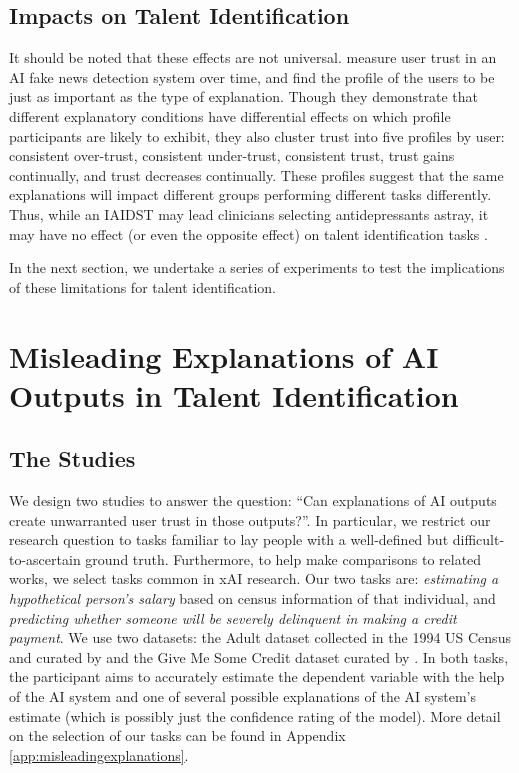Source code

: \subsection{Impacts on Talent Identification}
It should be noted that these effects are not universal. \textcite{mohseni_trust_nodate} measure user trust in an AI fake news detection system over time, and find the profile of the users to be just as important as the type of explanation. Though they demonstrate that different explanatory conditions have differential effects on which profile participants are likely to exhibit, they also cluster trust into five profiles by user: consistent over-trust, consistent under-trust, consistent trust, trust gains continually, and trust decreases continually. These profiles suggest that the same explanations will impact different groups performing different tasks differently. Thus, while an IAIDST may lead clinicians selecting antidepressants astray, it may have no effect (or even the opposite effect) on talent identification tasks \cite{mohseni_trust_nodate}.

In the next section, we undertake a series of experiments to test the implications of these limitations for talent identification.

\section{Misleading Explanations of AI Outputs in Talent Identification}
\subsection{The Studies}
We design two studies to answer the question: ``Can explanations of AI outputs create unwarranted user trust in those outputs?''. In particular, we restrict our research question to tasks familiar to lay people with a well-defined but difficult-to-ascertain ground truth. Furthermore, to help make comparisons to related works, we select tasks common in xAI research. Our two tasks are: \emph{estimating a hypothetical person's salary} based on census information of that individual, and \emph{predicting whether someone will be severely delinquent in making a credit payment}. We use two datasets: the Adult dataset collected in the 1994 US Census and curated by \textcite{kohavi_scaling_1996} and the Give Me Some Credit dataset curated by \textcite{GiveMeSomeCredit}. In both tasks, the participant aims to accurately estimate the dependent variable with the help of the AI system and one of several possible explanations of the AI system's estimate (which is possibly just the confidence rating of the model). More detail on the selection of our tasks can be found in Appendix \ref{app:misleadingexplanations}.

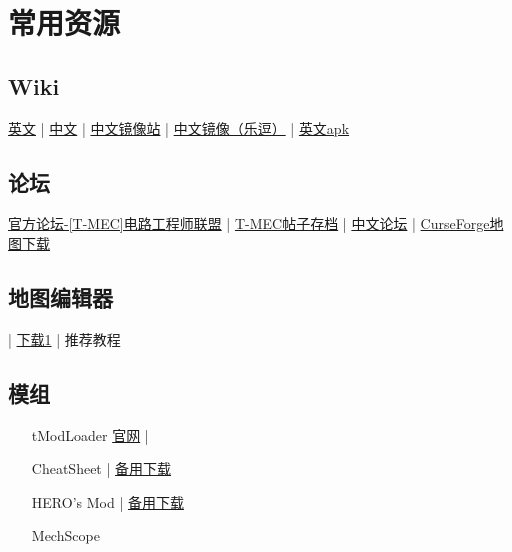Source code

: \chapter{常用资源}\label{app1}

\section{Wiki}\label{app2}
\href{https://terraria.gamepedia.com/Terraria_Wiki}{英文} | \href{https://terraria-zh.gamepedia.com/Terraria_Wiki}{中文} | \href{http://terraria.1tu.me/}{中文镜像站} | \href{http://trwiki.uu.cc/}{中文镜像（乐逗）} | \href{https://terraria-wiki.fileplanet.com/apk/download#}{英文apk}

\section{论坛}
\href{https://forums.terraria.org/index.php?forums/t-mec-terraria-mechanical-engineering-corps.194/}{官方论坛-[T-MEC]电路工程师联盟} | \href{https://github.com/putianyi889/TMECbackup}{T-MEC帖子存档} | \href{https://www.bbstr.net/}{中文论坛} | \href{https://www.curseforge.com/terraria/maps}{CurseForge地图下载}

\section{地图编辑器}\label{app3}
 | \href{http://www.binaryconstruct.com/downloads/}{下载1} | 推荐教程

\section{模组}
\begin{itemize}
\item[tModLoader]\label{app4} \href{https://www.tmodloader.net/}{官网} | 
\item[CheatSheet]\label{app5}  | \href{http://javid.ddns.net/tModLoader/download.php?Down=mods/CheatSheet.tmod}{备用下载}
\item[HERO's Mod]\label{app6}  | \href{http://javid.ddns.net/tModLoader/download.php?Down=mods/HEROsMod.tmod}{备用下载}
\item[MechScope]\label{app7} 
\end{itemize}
--------------------------------
Copy every line from the records that holds the string "label".

*Result of the exercise*
: \chapter{常用资源}\label{app1}
\section{Wiki}\label{app2}
\section{地图编辑器}\label{app3}
\item[tModLoader]\label{app4} \href{https://www.tmodloader.net/}{官网} | 
\item[CheatSheet]\label{app5}  | \href{http://javid.ddns.net/tModLoader/download.php?Down=mods/CheatSheet.tmod}{备用下载}
\item[HERO's Mod]\label{app6}  | \href{http://javid.ddns.net/tModLoader/download.php?Down=mods/HEROsMod.tmod}{备用下载}
\item[MechScope]\label{app7} 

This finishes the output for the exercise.